▸ Your objective: Leave out each picture. Repeat everything else in the records exactly.

──────── Information supplied ────────

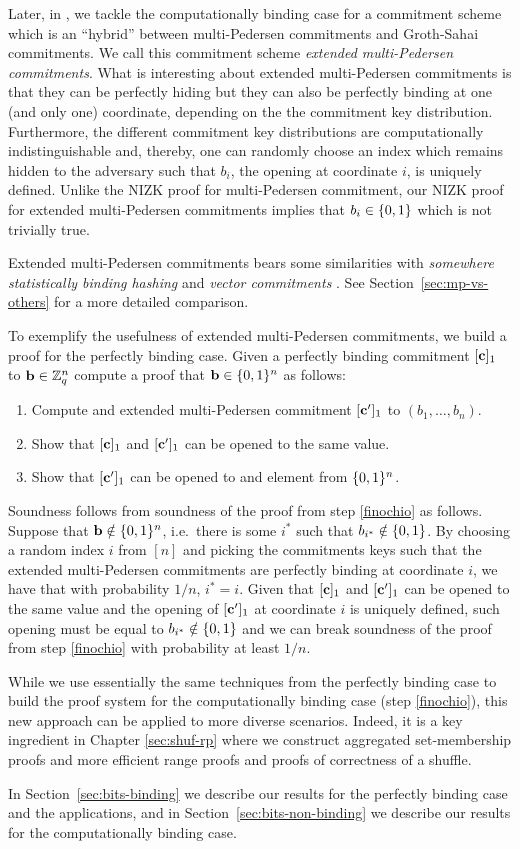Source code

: Later, in \cite{ACNS:GonRaf16}, we tackle the computationally binding case for a commitment scheme which is an ``hybrid'' between multi-Pedersen commitments and Groth-Sahai commitments. We call this commitment scheme \emph{extended multi-Pedersen commitments}. What is interesting about extended multi-Pedersen commitments is that they can be perfectly hiding but they can also be perfectly binding at one (and only one) coordinate, depending on the the commitment key distribution. Furthermore, the different commitment key distributions are computationally indistinguishable and, thereby, one can randomly choose an index which remains hidden to the adversary such that $b_i$, the opening at coordinate $i$, is uniquely defined. Unlike the NIZK proof for multi-Pedersen commitment, our NIZK proof for extended multi-Pedersen commitments implies that $b_i\in\{0,1\}$ which is not trivially true.

Extended multi-Pedersen commitments bears some similarities with \emph{somewhere statistically binding hashing} \cite{ITCS:HubWic15} and \emph{vector commitments} \cite{PKC:CatFio13}. See Section~\ref{sec:mp-vs-others} for a more detailed comparison. 

To exemplify the usefulness of extended multi-Pedersen commitments, we build a proof for the perfectly binding case. Given a perfectly binding commitment $[\mathbf{c}]_1$ to $\mathbf{b}\in\mathbb{Z}_q^n$ compute a proof that $\mathbf{b}\in\{0,1\}^n$ as follows:
\begin{enumerate}
\item Compute and extended multi-Pedersen commitment $[\mathbf{c}']_1$ to $(b_1,\ldots,b_n)$.
\item Show that $[\mathbf{c}]_1$ and $[\mathbf{c}']_1$  can be opened to the same value.
\item Show that $[\mathbf{c}']_1$ can be opened to and element from $\{0,1\}^n$. \label{finochio}
\end{enumerate}
Soundness follows from soundness of the proof from step \ref{finochio} as follows. Suppose that $\mathbf{b}\notin \{0,1\}^n$, i.e.~there is some $i^*$ such that $b_{i^*}\notin\{0,1\}$. By choosing a random index $i$ from $[n]$ and picking the commitments keys such that the extended multi-Pedersen commitments are perfectly binding at coordinate $i$, we have that with probability $1/n$, $i^*=i$. Given that $[\mathbf{c}]_1$ and $[\mathbf{c}']_1$ can be opened to the same value and the opening of $[\mathbf{c}']_1$ at coordinate $i$ is uniquely defined, such opening must be equal to $b_{i^*}\notin\{0,1\}$ and we can break soundness of the proof from step \ref{finochio} with probability at least $1/n$.
 
While we use essentially the same techniques from the perfectly binding case to build the proof system for the computationally binding case (step \ref{finochio}), this new approach can be applied to more diverse scenarios. Indeed, it is a key ingredient in Chapter \ref{sec:shuf-rp} where we construct {aggregated set-membership proofs} and more efficient {range proofs} and {proofs of correctness of a shuffle}.

In Section~\ref{sec:bits-binding} we describe our results for the perfectly binding case and the applications, and in Section~\ref{sec:bits-non-binding} we describe our results for the computationally binding case.
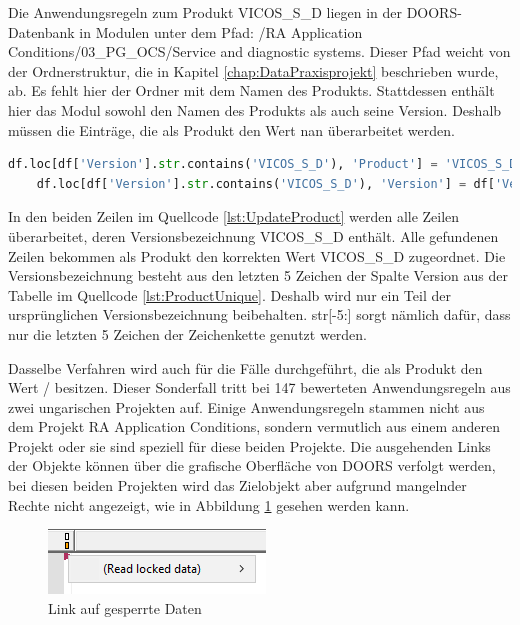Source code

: Die Anwendungsregeln zum Produkt \glqq VICOS\_S\_D\grqq{} liegen in der \ac{DOORS}-Datenbank in Modulen unter dem Pfad: /RA Application Conditions/03\_PG\_OCS/Service and diagnostic systems.
Dieser Pfad weicht von der Ordnerstruktur, die in Kapitel \ref*{chap:DataPraxisprojekt} beschrieben wurde, ab. Es fehlt hier der Ordner mit dem Namen des Produkts.
Stattdessen enthält hier das Modul sowohl den Namen des Produkts als auch seine Version. Deshalb müssen die Einträge, die als Produkt den Wert \glqq nan\grqq{}
überarbeitet werden. 

\begin{lstlisting}[language = python, caption={Eintragen der korrekten Produkt- und Versionsbezeichnung},captionpos=b, label = lst:UpdateProduct, floatplacement=H]
    df.loc[df['Version'].str.contains('VICOS_S_D'), 'Product'] = 'VICOS_S_D'
    df.loc[df['Version'].str.contains('VICOS_S_D'), 'Version'] = df['Version'].str[-5:]  
\end{lstlisting}

In den beiden Zeilen im Quellcode \ref*{lst:UpdateProduct} werden alle Zeilen überarbeitet, deren Versionsbezeichnung \glqq VICOS\_S\_D\grqq{} enthält.
Alle gefundenen Zeilen bekommen als Produkt den korrekten Wert \glqq VICOS\_S\_D\grqq{} zugeordnet. Die Versionsbezeichnung besteht aus den letzten 5 Zeichen
der Spalte \glqq Version\grqq{} aus der Tabelle im Quellcode \ref*{lst:ProductUnique}. Deshalb wird nur ein Teil der ursprünglichen Versionsbezeichnung
beibehalten. str[-5:] sorgt nämlich dafür, dass nur die letzten 5 Zeichen der Zeichenkette genutzt werden.

Dasselbe Verfahren wird auch für die Fälle durchgeführt, die als Produkt den Wert \glqq /\grqq{} besitzen. Dieser Sonderfall tritt bei 147 bewerteten Anwendungsregeln
aus zwei ungarischen Projekten auf.
Einige Anwendungsregeln stammen nicht aus dem Projekt RA Application Conditions, sondern vermutlich aus einem anderen Projekt oder sie sind speziell 
für diese beiden Projekte. Die ausgehenden Links der Objekte können über die grafische Oberfläche von \ac{DOORS} verfolgt werden, bei diesen beiden Projekten
wird das Zielobjekt aber aufgrund mangelnder Rechte nicht angezeigt, wie in Abbildung \ref{fig:LockedData} gesehen werden kann. 

\begin{figure}[H]
    \centering
    \includegraphics[width = \textwidth/2]{abbildungen/LockedData.PNG}
    \caption{Link auf gesperrte Daten}
    \label{fig:LockedData}
\end{figure}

────────

▸ Exercise response:
Source code

: Later, in \cite{ACNS:GonRaf16}, we tackle the computationally binding case for a commitment scheme which is an ``hybrid'' between multi-Pedersen commitments and Groth-Sahai commitments. We call this commitment scheme \emph{extended multi-Pedersen commitments}. What is interesting about extended multi-Pedersen commitments is that they can be perfectly hiding but they can also be perfectly binding at one (and only one) coordinate, depending on the the commitment key distribution. Furthermore, the different commitment key distributions are computationally indistinguishable and, thereby, one can randomly choose an index which remains hidden to the adversary such that $b_i$, the opening at coordinate $i$, is uniquely defined. Unlike the NIZK proof for multi-Pedersen commitment, our NIZK proof for extended multi-Pedersen commitments implies that $b_i\in\{0,1\}$ which is not trivially true.

Extended multi-Pedersen commitments bears some similarities with \emph{somewhere statistically binding hashing} \cite{ITCS:HubWic15} and \emph{vector commitments} \cite{PKC:CatFio13}. See Section~\ref{sec:mp-vs-others} for a more detailed comparison. 

To exemplify the usefulness of extended multi-Pedersen commitments, we build a proof for the perfectly binding case. Given a perfectly binding commitment $[\mathbf{c}]_1$ to $\mathbf{b}\in\mathbb{Z}_q^n$ compute a proof that $\mathbf{b}\in\{0,1\}^n$ as follows:
\begin{enumerate}
\item Compute and extended multi-Pedersen commitment $[\mathbf{c}']_1$ to $(b_1,\ldots,b_n)$.
\item Show that $[\mathbf{c}]_1$ and $[\mathbf{c}']_1$  can be opened to the same value.
\item Show that $[\mathbf{c}']_1$ can be opened to and element from $\{0,1\}^n$. \label{finochio}
\end{enumerate}
Soundness follows from soundness of the proof from step \ref{finochio} as follows. Suppose that $\mathbf{b}\notin \{0,1\}^n$, i.e.~there is some $i^*$ such that $b_{i^*}\notin\{0,1\}$. By choosing a random index $i$ from $[n]$ and picking the commitments keys such that the extended multi-Pedersen commitments are perfectly binding at coordinate $i$, we have that with probability $1/n$, $i^*=i$. Given that $[\mathbf{c}]_1$ and $[\mathbf{c}']_1$ can be opened to the same value and the opening of $[\mathbf{c}']_1$ at coordinate $i$ is uniquely defined, such opening must be equal to $b_{i^*}\notin\{0,1\}$ and we can break soundness of the proof from step \ref{finochio} with probability at least $1/n$.
 
While we use essentially the same techniques from the perfectly binding case to build the proof system for the computationally binding case (step \ref{finochio}), this new approach can be applied to more diverse scenarios. Indeed, it is a key ingredient in Chapter \ref{sec:shuf-rp} where we construct {aggregated set-membership proofs} and more efficient {range proofs} and {proofs of correctness of a shuffle}.

In Section~\ref{sec:bits-binding} we describe our results for the perfectly binding case and the applications, and in Section~\ref{sec:bits-non-binding} we describe our results for the computationally binding case.
Source code

: Die Anwendungsregeln zum Produkt \glqq VICOS\_S\_D\grqq{} liegen in der \ac{DOORS}-Datenbank in Modulen unter dem Pfad: /RA Application Conditions/03\_PG\_OCS/Service and diagnostic systems.
Dieser Pfad weicht von der Ordnerstruktur, die in Kapitel \ref*{chap:DataPraxisprojekt} beschrieben wurde, ab. Es fehlt hier der Ordner mit dem Namen des Produkts.
Stattdessen enthält hier das Modul sowohl den Namen des Produkts als auch seine Version. Deshalb müssen die Einträge, die als Produkt den Wert \glqq nan\grqq{}
überarbeitet werden. 

\begin{lstlisting}[language = python, caption={Eintragen der korrekten Produkt- und Versionsbezeichnung},captionpos=b, label = lst:UpdateProduct, floatplacement=H]
    df.loc[df['Version'].str.contains('VICOS_S_D'), 'Product'] = 'VICOS_S_D'
    df.loc[df['Version'].str.contains('VICOS_S_D'), 'Version'] = df['Version'].str[-5:]  
\end{lstlisting}

In den beiden Zeilen im Quellcode \ref*{lst:UpdateProduct} werden alle Zeilen überarbeitet, deren Versionsbezeichnung \glqq VICOS\_S\_D\grqq{} enthält.
Alle gefundenen Zeilen bekommen als Produkt den korrekten Wert \glqq VICOS\_S\_D\grqq{} zugeordnet. Die Versionsbezeichnung besteht aus den letzten 5 Zeichen
der Spalte \glqq Version\grqq{} aus der Tabelle im Quellcode \ref*{lst:ProductUnique}. Deshalb wird nur ein Teil der ursprünglichen Versionsbezeichnung
beibehalten. str[-5:] sorgt nämlich dafür, dass nur die letzten 5 Zeichen der Zeichenkette genutzt werden.

Dasselbe Verfahren wird auch für die Fälle durchgeführt, die als Produkt den Wert \glqq /\grqq{} besitzen. Dieser Sonderfall tritt bei 147 bewerteten Anwendungsregeln
aus zwei ungarischen Projekten auf.
Einige Anwendungsregeln stammen nicht aus dem Projekt RA Application Conditions, sondern vermutlich aus einem anderen Projekt oder sie sind speziell 
für diese beiden Projekte. Die ausgehenden Links der Objekte können über die grafische Oberfläche von \ac{DOORS} verfolgt werden, bei diesen beiden Projekten
wird das Zielobjekt aber aufgrund mangelnder Rechte nicht angezeigt, wie in Abbildung \ref{fig:LockedData} gesehen werden kann. 

\begin{figure}[H]
    \centering
    \includegraphics[width = \textwidth/2]{abbildungen/LockedData.PNG}
    \caption{Link auf gesperrte Daten}
    \label{fig:LockedData}
\end{figure}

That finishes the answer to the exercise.